I need perform 100 of some task. If I divide up that work between multiple threads that work simultaneously, I'll finish faster.
void ProcessThingsInParallel(IEnumerable<ThingINeedToProcess> things)
Parallel.ForEach(things, thing => thing.Process());
This gets mixed up with the other two, likely because it has something to do with threads. But it's entirely different.
Async describes how individual threads are used.
- If I execute a stored procedure using
SqlCommand.ExecuteNonQueryand the procedure runs for ten seconds, the thread used to call that method will do nothing for ten seconds except wait.
- If I execute it using
await SqlCommand.ExecuteNonQueryAsyncin an
asyncmethod, that thread can do other things for ten seconds. When the command is finished executing, that thread (or another one - we don't really care) will pick up where the first thread left off.
These are not comprehensive definitions or detailed technical descriptions. In my experience, sometimes we need simpler explanations before trying to process the big articles with lots of diagrams. Or maybe it's just me that needs that.
Perhaps when this is polished up I can add a second post with some of the details with which I didn't want to clutter this one.
I really wanted to make this post short and simple. It wasn't meant to be.
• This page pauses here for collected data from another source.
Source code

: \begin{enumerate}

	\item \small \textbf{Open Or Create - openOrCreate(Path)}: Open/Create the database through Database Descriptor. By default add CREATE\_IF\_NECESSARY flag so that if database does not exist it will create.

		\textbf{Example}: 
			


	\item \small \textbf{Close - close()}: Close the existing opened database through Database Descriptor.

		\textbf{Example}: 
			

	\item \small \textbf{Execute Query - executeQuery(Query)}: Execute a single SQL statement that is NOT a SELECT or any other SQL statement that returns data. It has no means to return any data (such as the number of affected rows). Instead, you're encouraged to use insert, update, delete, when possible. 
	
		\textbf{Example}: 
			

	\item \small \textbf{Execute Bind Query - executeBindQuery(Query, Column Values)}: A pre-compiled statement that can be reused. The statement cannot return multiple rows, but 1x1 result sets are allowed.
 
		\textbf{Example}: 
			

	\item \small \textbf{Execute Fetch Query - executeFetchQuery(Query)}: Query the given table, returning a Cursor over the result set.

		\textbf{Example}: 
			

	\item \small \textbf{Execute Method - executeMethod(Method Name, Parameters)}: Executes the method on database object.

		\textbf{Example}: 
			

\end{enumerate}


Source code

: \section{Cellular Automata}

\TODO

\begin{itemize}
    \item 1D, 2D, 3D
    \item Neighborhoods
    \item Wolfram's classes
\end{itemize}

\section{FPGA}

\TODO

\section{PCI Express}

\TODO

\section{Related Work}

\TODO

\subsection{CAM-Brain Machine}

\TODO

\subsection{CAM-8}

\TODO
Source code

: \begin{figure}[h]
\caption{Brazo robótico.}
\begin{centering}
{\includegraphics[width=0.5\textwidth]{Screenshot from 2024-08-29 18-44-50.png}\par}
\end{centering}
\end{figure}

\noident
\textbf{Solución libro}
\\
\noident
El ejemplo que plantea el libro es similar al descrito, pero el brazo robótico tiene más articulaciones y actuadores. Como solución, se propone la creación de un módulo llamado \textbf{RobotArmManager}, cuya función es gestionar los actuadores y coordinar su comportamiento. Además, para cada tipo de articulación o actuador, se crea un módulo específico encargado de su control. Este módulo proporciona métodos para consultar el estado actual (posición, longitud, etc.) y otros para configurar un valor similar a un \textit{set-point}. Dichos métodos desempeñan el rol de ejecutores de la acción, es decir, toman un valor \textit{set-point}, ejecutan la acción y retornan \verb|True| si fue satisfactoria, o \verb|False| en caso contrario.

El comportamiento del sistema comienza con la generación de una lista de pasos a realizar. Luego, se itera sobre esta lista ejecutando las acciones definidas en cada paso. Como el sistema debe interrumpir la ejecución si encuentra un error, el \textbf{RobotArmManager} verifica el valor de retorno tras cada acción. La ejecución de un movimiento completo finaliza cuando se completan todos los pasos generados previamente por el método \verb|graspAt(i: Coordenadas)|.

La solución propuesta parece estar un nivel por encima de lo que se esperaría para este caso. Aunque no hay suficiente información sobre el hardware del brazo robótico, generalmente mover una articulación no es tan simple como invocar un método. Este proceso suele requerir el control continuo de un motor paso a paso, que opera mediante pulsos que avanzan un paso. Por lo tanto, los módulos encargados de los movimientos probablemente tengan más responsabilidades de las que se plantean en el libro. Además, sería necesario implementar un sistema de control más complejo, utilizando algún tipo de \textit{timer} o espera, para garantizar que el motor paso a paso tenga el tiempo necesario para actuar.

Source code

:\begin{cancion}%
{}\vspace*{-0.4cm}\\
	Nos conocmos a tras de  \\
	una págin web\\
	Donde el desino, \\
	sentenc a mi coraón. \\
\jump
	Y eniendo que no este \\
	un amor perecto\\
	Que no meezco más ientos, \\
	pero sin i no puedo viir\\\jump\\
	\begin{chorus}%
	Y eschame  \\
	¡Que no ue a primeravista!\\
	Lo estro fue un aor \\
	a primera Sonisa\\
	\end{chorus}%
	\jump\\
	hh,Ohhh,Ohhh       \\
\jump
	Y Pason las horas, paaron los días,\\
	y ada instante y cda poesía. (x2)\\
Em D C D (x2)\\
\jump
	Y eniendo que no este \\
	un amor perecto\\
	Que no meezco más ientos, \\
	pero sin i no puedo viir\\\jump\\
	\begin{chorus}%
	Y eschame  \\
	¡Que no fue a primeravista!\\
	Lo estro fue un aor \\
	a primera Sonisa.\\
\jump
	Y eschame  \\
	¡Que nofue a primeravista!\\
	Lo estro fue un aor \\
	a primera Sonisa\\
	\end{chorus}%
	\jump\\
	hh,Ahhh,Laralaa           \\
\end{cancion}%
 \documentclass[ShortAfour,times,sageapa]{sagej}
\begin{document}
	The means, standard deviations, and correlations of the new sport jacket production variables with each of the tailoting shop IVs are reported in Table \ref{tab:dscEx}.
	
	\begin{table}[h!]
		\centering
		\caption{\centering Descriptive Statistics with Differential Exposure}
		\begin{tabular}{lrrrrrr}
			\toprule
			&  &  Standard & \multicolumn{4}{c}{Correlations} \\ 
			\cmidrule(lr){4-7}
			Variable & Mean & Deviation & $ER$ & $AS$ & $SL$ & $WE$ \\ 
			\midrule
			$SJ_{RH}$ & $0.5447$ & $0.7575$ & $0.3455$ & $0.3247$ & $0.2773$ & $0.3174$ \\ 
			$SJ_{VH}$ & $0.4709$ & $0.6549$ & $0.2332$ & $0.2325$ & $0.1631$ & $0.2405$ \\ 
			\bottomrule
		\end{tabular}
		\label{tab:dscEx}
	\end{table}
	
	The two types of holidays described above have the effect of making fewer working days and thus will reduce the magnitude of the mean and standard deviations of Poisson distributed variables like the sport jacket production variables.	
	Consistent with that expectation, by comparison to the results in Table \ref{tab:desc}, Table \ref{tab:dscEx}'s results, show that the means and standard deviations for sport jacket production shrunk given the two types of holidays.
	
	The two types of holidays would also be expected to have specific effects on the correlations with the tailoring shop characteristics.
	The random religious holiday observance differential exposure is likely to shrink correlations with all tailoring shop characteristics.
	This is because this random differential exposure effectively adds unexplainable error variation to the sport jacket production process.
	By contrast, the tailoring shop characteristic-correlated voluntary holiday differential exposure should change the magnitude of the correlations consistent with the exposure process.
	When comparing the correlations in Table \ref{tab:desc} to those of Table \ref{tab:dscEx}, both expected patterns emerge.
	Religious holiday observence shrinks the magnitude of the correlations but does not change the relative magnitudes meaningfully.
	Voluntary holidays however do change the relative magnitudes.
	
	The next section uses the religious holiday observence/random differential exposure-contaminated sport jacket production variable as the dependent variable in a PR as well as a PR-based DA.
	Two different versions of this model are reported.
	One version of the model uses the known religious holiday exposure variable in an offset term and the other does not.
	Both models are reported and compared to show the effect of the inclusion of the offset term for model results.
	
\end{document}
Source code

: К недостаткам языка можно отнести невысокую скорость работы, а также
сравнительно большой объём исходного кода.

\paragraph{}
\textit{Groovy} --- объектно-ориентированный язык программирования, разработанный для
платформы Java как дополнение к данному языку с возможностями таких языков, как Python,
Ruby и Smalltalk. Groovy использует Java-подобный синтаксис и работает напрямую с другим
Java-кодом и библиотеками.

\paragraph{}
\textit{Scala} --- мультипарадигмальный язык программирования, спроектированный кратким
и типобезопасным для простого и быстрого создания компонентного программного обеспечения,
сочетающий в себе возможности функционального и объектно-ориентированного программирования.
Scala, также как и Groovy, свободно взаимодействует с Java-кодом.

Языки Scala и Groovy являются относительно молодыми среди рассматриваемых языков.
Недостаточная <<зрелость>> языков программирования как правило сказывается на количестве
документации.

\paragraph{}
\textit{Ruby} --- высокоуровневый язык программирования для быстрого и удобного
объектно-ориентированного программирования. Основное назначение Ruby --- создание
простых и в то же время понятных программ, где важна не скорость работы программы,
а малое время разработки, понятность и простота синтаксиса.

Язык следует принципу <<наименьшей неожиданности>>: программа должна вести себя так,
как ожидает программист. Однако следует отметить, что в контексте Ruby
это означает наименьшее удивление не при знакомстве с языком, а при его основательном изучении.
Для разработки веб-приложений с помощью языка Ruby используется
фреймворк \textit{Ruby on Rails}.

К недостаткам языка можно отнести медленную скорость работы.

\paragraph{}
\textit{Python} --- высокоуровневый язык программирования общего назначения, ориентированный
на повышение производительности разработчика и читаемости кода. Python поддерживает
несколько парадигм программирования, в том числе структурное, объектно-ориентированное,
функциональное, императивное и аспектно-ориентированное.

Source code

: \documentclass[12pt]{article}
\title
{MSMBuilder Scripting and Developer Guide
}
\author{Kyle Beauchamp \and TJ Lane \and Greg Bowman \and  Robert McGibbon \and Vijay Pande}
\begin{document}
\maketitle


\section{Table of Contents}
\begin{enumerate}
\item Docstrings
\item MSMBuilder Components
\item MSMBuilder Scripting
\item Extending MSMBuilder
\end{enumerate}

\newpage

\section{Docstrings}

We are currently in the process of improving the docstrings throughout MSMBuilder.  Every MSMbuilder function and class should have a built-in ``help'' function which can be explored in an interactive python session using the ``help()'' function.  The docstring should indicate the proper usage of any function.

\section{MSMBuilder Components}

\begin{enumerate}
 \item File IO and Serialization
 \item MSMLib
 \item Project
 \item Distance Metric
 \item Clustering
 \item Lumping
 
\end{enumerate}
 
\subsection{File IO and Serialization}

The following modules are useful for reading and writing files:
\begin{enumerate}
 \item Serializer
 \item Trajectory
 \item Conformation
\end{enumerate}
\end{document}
In the context of .NET applications, concurrency is almost always associated with execution on simultaneous threads. That's probably not intentional.
ConcurrentQueue and other collections in the same namespace. The description is:
Represents a thread-safe first in-first out (FIFO) collection.
If our concurrency was not achieved using multiple threads we would not need a thread-safe collection. We would just use a
Use of the word "concurrent" in the namespace and classes is accurate - the word means "simultaneous, at the same time." But the result is that when working with .NET concurrency and multithreading have become intertwined.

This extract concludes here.